Starting from the top of the entries below and ending with the line containing "1. All data is hard-coded.", restate every line word for word, pictures omitted.

■ Plain-text document sources ■
---*---

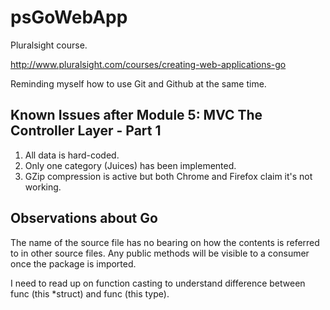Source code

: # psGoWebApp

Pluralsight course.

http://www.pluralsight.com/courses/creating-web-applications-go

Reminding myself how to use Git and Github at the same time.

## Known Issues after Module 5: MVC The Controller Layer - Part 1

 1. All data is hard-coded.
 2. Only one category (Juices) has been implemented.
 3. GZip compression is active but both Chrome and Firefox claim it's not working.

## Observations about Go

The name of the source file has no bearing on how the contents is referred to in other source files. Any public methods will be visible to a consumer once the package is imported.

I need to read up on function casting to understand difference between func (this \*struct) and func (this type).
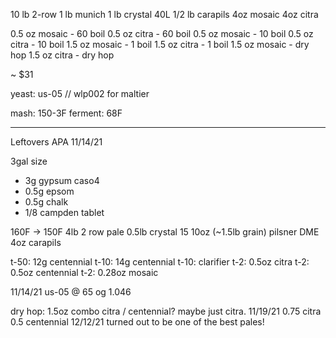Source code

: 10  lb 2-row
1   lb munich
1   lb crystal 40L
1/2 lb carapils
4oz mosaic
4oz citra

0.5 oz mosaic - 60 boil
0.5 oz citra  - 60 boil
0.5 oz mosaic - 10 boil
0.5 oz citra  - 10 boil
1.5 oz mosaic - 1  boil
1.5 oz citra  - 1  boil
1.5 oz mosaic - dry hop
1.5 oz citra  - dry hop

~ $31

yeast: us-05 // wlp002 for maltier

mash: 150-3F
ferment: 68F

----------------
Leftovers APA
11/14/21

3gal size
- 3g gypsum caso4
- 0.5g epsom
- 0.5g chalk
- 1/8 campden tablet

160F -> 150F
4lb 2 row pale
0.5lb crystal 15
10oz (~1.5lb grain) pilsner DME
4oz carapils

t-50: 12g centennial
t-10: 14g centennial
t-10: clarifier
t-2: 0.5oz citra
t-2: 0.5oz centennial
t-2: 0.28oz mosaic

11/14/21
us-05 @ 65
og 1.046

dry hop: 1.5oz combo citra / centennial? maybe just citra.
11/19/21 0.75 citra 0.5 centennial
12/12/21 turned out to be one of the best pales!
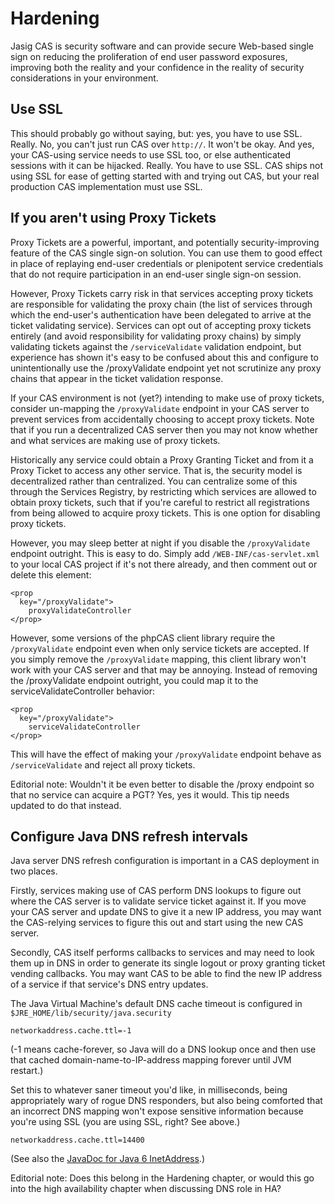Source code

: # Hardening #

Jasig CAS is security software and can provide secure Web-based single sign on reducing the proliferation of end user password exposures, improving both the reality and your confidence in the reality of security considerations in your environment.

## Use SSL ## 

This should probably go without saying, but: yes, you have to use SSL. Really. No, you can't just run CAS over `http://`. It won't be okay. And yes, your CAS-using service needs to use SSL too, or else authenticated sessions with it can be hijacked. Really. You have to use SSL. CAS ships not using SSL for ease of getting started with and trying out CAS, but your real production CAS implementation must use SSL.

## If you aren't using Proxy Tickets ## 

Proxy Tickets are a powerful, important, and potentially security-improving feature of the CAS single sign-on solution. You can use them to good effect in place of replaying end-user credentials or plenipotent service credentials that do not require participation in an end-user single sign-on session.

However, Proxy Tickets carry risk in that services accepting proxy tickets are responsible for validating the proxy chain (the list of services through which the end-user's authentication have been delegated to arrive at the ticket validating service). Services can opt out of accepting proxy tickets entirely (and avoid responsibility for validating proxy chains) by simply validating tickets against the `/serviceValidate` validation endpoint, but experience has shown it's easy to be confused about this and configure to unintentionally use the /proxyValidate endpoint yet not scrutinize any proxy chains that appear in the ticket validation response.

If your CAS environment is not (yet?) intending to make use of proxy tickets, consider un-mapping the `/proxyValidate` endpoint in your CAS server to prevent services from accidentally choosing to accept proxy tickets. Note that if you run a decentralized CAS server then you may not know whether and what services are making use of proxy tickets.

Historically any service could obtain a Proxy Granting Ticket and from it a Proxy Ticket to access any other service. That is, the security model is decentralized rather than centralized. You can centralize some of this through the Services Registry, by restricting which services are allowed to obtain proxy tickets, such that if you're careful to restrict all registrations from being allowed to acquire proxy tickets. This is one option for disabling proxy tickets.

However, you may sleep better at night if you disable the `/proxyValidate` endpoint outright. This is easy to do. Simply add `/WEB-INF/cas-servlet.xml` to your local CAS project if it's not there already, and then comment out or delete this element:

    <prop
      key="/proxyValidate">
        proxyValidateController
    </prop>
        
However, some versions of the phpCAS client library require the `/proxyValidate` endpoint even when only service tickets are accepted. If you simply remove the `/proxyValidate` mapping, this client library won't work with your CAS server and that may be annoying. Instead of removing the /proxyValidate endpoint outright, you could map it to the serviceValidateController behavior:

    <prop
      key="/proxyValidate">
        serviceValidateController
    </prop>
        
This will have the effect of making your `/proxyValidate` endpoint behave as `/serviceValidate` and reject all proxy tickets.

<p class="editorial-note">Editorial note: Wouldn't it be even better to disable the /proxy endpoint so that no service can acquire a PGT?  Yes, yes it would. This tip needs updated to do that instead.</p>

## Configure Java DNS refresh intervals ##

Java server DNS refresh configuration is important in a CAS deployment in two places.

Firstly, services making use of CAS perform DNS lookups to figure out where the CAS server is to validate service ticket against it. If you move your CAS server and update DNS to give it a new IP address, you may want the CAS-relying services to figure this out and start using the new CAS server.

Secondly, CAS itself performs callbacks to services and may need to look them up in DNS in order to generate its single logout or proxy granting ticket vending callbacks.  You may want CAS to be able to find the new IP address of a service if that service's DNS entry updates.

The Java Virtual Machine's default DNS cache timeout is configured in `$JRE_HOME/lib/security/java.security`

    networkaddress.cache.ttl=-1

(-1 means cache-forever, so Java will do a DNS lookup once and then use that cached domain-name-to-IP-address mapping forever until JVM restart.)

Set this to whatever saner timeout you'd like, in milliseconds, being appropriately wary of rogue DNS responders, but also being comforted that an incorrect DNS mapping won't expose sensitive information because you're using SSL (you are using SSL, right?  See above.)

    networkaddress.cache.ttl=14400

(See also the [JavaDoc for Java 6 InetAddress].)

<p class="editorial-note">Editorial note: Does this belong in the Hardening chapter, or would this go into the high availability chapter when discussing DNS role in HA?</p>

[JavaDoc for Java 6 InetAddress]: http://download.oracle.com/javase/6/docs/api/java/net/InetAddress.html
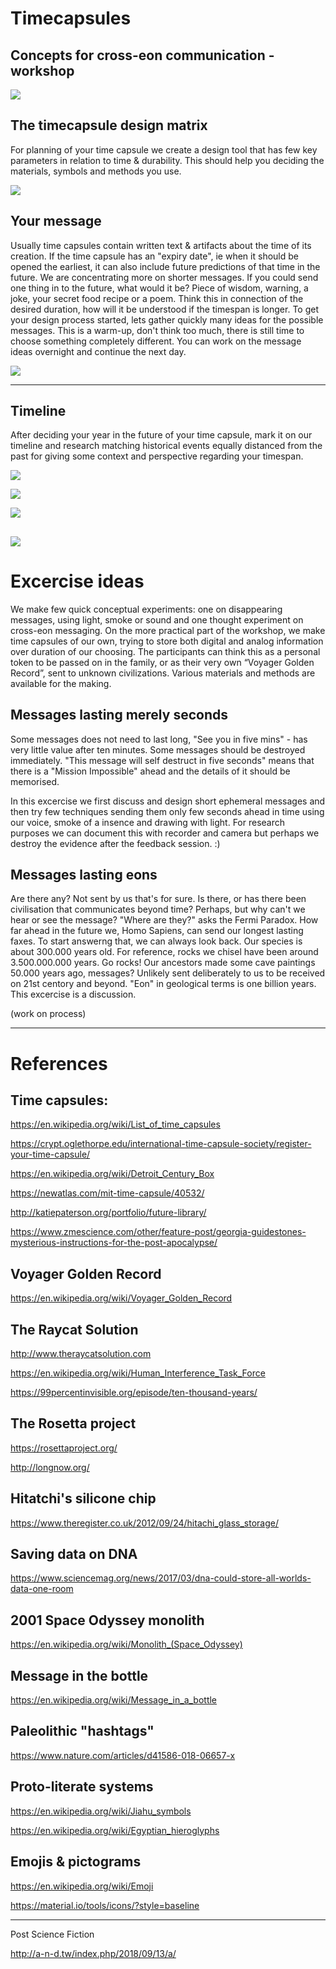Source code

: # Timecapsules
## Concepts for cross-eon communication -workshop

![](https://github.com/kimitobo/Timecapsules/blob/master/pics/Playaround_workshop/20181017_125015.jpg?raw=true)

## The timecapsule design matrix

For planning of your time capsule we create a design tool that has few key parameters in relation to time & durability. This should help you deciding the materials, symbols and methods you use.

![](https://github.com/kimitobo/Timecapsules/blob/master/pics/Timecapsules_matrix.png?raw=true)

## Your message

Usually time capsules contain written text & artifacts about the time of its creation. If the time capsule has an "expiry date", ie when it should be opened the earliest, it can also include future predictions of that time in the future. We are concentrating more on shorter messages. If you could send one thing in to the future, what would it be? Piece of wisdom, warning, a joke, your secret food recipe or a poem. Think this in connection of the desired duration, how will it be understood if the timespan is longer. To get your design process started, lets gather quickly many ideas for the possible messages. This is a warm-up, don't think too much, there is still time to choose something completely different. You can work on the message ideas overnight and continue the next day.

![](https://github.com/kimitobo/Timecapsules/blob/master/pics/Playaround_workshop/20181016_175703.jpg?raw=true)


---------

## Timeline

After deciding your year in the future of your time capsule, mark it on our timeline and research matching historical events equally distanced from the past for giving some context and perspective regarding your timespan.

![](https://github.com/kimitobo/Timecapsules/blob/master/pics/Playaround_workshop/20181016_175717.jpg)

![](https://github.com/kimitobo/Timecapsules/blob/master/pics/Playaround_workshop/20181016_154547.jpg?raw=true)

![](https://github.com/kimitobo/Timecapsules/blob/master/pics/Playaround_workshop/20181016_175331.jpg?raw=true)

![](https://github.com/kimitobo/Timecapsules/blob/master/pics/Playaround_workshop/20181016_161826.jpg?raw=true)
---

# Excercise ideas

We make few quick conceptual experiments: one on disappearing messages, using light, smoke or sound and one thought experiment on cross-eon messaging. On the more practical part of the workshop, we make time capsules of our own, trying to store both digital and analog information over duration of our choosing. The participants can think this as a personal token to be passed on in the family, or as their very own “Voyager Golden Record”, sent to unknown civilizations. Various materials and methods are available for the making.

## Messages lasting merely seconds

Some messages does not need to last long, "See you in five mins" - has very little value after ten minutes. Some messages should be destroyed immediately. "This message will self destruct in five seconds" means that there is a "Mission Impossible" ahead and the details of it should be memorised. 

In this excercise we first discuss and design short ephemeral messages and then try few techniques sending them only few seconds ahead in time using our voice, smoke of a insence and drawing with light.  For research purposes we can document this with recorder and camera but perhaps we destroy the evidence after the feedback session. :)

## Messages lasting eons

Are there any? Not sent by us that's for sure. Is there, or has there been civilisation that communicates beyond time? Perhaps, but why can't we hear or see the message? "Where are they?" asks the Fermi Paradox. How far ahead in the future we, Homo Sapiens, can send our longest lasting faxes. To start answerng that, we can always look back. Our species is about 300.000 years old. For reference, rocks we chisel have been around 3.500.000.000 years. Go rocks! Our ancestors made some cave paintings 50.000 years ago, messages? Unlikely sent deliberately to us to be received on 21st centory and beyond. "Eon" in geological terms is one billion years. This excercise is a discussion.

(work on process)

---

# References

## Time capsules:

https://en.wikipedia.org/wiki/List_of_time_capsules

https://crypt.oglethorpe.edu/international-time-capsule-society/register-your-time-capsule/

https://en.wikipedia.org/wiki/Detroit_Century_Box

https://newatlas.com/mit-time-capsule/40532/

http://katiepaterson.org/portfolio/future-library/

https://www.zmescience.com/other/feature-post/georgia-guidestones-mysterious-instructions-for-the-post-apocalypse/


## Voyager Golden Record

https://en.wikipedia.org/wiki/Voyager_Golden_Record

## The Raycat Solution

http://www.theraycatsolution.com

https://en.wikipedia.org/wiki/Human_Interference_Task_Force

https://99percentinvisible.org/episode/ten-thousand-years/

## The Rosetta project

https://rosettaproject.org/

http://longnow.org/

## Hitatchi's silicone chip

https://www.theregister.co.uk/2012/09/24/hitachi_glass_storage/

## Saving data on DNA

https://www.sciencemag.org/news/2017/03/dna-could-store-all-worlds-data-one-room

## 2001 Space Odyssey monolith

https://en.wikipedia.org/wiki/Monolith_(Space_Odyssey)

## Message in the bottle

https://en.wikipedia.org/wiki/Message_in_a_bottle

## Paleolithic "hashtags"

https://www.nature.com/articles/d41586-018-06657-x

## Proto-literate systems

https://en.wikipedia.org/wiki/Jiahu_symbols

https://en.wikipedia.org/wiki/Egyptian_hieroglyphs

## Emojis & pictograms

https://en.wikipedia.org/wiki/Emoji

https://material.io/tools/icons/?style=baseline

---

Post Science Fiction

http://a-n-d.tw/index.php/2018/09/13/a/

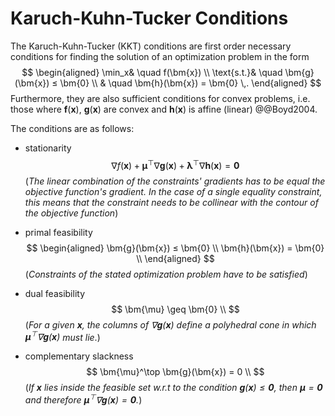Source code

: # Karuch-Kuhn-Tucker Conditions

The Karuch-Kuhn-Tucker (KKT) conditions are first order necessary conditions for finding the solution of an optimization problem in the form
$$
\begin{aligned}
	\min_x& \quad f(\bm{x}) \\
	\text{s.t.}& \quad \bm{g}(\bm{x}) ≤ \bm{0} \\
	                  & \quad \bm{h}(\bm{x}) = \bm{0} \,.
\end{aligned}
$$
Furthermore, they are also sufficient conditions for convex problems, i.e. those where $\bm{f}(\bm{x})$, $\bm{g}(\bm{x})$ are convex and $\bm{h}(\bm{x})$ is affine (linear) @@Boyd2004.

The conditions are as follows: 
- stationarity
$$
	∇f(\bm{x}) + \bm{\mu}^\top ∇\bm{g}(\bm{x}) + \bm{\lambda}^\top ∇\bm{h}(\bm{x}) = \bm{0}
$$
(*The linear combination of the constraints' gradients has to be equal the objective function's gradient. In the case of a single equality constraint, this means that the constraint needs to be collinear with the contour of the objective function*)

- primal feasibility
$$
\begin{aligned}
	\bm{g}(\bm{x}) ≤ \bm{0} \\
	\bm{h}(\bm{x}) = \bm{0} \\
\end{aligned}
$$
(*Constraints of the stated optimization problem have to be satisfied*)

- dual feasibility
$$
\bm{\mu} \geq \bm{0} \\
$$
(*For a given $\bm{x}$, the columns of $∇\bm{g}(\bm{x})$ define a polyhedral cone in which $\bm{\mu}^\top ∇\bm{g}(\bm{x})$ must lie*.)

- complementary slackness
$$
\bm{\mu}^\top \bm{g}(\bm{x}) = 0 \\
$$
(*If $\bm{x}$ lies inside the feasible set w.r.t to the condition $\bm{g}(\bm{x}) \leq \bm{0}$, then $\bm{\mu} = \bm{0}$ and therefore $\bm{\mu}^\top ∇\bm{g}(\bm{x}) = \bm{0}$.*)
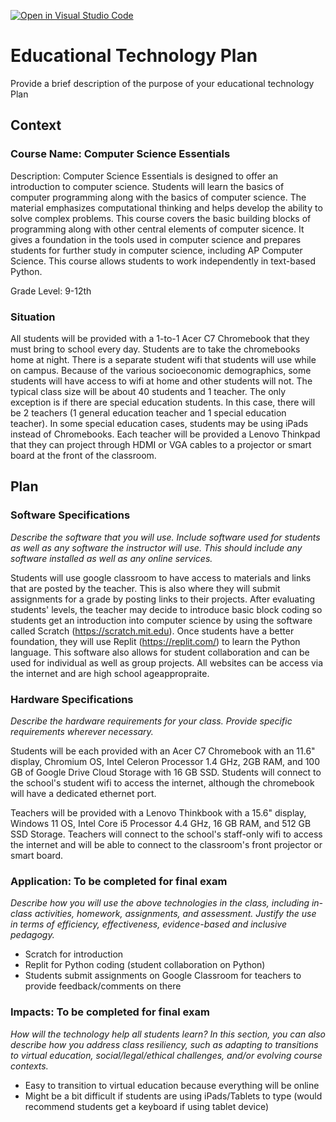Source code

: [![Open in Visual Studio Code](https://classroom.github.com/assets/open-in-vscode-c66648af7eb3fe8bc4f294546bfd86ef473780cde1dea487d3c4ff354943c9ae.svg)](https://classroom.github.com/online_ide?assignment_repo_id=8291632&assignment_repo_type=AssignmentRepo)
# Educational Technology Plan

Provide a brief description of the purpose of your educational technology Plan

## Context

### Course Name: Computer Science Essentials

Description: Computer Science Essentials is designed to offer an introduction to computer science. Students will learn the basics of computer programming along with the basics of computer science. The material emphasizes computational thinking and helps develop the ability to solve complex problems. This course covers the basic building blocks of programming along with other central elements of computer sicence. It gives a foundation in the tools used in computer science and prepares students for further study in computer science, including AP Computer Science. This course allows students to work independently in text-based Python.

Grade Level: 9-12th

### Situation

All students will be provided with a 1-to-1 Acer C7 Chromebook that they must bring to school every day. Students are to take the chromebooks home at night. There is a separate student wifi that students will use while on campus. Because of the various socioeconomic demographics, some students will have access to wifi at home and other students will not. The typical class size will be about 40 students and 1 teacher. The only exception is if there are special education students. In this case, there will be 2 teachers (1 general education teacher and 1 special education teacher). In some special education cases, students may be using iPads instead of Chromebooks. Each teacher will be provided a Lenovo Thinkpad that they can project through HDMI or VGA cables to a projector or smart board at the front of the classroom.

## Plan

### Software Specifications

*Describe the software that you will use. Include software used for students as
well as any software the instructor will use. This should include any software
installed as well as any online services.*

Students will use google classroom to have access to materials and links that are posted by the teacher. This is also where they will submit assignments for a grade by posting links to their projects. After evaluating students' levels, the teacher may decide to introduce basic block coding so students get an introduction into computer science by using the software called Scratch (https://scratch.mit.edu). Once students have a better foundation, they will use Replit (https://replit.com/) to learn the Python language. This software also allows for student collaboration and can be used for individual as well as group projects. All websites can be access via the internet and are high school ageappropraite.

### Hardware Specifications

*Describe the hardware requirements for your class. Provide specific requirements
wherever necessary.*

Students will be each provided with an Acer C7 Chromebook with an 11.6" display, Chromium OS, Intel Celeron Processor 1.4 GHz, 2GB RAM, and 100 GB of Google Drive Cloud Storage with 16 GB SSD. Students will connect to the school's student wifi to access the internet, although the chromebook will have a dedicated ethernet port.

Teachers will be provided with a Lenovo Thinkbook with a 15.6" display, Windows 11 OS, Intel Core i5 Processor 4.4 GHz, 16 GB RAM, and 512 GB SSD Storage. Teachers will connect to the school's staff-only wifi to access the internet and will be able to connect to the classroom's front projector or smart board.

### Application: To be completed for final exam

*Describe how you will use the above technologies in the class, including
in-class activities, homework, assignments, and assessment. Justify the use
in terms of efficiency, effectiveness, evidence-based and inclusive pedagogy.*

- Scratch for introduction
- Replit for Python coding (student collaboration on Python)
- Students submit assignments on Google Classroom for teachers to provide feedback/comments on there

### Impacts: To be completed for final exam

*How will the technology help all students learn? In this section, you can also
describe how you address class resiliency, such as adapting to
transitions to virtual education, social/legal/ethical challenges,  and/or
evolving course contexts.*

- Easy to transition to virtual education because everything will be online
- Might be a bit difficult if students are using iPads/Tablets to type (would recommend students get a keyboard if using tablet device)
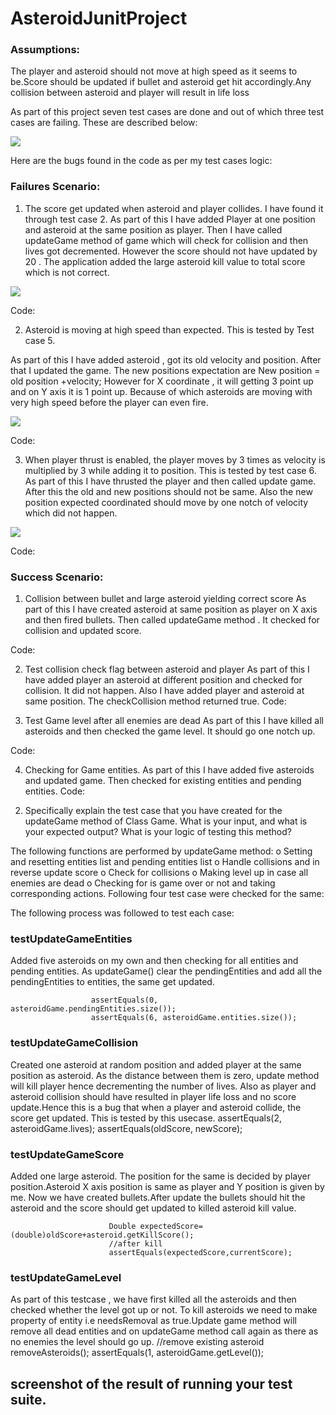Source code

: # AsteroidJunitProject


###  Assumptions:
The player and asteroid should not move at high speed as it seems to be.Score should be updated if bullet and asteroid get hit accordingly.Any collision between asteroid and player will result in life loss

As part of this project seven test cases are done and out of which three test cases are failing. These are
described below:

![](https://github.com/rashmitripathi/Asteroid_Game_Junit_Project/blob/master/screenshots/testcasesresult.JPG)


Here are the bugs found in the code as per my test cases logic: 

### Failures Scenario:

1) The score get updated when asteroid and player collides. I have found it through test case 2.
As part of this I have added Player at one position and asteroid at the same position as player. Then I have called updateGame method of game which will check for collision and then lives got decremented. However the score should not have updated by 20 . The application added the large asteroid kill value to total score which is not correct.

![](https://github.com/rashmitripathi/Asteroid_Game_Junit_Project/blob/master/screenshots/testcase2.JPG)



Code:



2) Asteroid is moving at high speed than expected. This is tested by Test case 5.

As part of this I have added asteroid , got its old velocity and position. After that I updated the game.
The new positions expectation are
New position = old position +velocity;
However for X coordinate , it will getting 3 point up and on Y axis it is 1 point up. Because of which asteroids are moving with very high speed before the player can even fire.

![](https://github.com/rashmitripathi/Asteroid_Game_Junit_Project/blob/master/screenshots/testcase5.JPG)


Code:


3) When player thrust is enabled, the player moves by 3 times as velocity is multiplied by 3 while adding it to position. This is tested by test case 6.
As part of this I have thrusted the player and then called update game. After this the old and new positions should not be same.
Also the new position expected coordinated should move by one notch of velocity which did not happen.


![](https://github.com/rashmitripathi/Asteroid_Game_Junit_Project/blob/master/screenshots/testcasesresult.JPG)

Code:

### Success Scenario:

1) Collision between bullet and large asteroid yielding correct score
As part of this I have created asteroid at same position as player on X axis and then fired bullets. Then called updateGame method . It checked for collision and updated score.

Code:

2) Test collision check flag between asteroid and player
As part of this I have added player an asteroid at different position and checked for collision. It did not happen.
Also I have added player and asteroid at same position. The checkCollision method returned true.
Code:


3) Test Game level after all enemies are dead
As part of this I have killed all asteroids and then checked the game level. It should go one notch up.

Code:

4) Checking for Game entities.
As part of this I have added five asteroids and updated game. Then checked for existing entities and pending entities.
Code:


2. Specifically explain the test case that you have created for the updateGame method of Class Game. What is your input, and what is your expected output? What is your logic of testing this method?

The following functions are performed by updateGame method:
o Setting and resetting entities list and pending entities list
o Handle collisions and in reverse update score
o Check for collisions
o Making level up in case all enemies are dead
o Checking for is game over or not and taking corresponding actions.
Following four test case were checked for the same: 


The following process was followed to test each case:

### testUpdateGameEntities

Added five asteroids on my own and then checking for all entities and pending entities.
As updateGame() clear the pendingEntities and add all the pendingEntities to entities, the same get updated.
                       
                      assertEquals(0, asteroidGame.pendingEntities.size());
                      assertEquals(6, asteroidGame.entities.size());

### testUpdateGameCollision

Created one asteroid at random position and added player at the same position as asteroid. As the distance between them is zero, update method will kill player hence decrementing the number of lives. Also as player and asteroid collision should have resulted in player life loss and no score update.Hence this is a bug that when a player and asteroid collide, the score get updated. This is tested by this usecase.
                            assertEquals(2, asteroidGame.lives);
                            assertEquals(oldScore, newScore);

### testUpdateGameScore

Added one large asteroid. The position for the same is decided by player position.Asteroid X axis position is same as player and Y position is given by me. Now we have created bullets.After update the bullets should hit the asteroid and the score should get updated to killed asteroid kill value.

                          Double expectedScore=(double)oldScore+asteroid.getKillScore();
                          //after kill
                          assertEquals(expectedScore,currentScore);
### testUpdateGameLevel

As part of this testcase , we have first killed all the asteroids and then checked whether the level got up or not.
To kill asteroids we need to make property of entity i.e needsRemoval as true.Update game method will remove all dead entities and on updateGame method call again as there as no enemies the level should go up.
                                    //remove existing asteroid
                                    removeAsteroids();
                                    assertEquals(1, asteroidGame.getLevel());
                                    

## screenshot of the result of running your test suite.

---*---

■ RESULT FOR THIS TASK ■
Source code

: # psGoWebApp

Pluralsight course.

http://www.pluralsight.com/courses/creating-web-applications-go

Reminding myself how to use Git and Github at the same time.

## Known Issues after Module 5: MVC The Controller Layer - Part 1

 1. All data is hard-coded.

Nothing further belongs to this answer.